## Exercise directions
List, from the lines below, each one with "paraan" in it.

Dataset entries
_ _ _
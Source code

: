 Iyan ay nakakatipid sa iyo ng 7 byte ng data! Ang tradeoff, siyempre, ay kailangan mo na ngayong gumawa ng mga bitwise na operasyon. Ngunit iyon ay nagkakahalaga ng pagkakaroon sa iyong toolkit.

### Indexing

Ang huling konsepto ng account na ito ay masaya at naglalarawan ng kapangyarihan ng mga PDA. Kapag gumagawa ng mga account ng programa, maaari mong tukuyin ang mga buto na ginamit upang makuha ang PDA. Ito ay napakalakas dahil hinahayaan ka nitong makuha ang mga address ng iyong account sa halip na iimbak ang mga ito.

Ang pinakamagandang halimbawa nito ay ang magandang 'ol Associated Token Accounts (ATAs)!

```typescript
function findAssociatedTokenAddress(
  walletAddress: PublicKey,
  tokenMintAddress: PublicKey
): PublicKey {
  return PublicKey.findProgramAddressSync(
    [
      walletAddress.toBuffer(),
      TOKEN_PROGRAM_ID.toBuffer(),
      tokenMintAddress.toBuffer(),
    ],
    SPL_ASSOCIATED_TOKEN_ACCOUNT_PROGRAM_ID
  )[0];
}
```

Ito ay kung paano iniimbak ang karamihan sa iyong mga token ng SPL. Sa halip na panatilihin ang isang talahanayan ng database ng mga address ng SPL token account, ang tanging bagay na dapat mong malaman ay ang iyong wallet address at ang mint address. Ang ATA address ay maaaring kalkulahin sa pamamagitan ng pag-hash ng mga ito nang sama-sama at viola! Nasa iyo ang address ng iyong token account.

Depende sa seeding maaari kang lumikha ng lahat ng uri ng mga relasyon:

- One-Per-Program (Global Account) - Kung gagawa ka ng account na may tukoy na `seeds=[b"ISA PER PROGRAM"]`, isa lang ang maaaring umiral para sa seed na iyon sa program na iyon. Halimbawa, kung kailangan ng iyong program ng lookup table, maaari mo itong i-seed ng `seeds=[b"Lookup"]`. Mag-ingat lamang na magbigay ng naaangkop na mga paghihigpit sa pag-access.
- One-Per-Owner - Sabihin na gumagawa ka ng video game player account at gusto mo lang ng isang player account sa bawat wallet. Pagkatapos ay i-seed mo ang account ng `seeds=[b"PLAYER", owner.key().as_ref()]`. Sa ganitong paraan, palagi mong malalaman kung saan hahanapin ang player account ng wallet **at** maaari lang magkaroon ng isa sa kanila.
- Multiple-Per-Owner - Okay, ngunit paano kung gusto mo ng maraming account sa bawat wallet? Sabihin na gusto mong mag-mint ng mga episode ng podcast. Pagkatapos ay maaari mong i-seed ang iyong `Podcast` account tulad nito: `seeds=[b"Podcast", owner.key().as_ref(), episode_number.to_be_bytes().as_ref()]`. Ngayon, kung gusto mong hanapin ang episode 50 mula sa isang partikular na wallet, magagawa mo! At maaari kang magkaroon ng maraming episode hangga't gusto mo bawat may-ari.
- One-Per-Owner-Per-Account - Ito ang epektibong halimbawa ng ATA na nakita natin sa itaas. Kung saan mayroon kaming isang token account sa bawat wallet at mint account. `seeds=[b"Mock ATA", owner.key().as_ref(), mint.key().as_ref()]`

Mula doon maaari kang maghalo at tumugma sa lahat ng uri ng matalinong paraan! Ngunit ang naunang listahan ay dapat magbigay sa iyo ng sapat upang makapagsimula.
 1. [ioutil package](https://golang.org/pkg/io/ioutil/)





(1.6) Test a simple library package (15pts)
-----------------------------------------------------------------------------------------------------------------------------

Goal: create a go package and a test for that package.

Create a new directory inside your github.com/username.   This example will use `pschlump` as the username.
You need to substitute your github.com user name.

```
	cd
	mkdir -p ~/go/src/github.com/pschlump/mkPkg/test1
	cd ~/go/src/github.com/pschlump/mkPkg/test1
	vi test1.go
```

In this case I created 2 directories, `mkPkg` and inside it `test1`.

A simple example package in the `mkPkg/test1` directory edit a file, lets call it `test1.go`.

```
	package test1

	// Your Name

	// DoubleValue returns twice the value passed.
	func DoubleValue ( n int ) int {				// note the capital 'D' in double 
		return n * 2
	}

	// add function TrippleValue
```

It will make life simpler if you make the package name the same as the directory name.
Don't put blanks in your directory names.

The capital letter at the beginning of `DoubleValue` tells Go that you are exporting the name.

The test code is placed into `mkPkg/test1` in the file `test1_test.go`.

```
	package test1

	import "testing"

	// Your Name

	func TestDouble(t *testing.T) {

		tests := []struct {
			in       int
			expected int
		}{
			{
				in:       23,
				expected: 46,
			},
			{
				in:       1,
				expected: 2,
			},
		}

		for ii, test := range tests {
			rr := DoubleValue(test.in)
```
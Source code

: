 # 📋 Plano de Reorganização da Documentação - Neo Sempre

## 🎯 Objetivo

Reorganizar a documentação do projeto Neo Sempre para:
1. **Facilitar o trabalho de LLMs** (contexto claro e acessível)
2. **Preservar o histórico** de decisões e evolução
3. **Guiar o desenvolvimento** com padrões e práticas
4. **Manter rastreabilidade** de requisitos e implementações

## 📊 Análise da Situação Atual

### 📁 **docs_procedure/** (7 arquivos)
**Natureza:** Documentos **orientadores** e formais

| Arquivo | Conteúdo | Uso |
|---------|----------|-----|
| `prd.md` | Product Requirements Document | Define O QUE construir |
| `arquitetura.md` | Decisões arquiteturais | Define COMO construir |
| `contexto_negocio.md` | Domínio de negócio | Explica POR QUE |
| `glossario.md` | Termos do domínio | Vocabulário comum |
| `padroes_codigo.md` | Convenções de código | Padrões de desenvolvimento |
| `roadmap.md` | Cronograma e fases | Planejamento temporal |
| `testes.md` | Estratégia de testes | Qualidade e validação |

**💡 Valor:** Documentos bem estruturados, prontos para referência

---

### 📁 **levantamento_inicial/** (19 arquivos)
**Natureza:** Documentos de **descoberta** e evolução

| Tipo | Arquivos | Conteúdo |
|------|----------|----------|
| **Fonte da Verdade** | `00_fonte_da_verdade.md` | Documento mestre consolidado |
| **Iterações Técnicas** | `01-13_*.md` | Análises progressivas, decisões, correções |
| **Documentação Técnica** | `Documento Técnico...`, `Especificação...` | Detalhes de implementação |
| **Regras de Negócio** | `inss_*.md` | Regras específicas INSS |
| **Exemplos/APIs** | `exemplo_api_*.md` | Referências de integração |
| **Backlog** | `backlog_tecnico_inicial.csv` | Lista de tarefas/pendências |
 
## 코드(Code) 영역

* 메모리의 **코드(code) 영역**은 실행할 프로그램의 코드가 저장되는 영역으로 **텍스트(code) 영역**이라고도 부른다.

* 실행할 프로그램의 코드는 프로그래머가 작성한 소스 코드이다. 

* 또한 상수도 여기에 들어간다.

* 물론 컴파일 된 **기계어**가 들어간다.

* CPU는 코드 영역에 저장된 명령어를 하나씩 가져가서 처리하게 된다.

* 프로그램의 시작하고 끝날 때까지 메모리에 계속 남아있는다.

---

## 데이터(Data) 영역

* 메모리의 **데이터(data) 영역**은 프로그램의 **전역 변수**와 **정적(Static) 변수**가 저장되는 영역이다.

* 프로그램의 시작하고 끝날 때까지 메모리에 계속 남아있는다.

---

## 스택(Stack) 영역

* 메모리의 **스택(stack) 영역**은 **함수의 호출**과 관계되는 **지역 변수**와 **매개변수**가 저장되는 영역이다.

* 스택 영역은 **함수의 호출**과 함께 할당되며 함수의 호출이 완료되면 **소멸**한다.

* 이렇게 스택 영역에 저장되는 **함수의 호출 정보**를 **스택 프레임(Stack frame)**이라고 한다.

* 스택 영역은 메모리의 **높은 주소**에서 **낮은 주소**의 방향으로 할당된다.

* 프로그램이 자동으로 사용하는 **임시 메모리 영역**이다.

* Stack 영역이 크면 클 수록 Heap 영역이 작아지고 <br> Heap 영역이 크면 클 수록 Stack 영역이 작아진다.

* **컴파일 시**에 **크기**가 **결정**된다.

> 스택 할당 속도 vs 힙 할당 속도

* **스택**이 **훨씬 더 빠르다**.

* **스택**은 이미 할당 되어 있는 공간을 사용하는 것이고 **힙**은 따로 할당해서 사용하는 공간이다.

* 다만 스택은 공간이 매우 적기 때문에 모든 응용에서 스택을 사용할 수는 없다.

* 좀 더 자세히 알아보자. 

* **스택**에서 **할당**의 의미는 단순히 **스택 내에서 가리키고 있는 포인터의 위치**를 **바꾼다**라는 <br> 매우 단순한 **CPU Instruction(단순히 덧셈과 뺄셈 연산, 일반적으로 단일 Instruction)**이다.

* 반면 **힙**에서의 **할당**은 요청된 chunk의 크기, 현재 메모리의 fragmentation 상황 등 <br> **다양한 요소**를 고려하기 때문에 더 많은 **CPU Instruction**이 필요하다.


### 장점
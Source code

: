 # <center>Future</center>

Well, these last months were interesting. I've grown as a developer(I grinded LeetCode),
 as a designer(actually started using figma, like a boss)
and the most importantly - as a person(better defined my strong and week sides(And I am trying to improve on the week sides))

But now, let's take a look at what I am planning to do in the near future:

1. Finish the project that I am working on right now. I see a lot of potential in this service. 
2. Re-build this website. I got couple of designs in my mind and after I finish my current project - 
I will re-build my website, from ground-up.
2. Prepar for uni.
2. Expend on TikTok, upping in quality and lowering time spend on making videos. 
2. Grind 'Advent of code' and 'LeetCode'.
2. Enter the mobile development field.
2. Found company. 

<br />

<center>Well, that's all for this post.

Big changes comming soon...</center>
_ _ _
## Written reply
- One-Per-Owner - Sabihin na gumagawa ka ng video game player account at gusto mo lang ng isang player account sa bawat wallet. Pagkatapos ay i-seed mo ang account ng `seeds=[b"PLAYER", owner.key().as_ref()]`. Sa ganitong paraan, palagi mong malalaman kung saan hahanapin ang player account ng wallet **at** maaari lang magkaroon ng isa sa kanila.
Mula doon maaari kang maghalo at tumugma sa lahat ng uri ng matalinong paraan! Ngunit ang naunang listahan ay dapat magbigay sa iyo ng sapat upang makapagsimula.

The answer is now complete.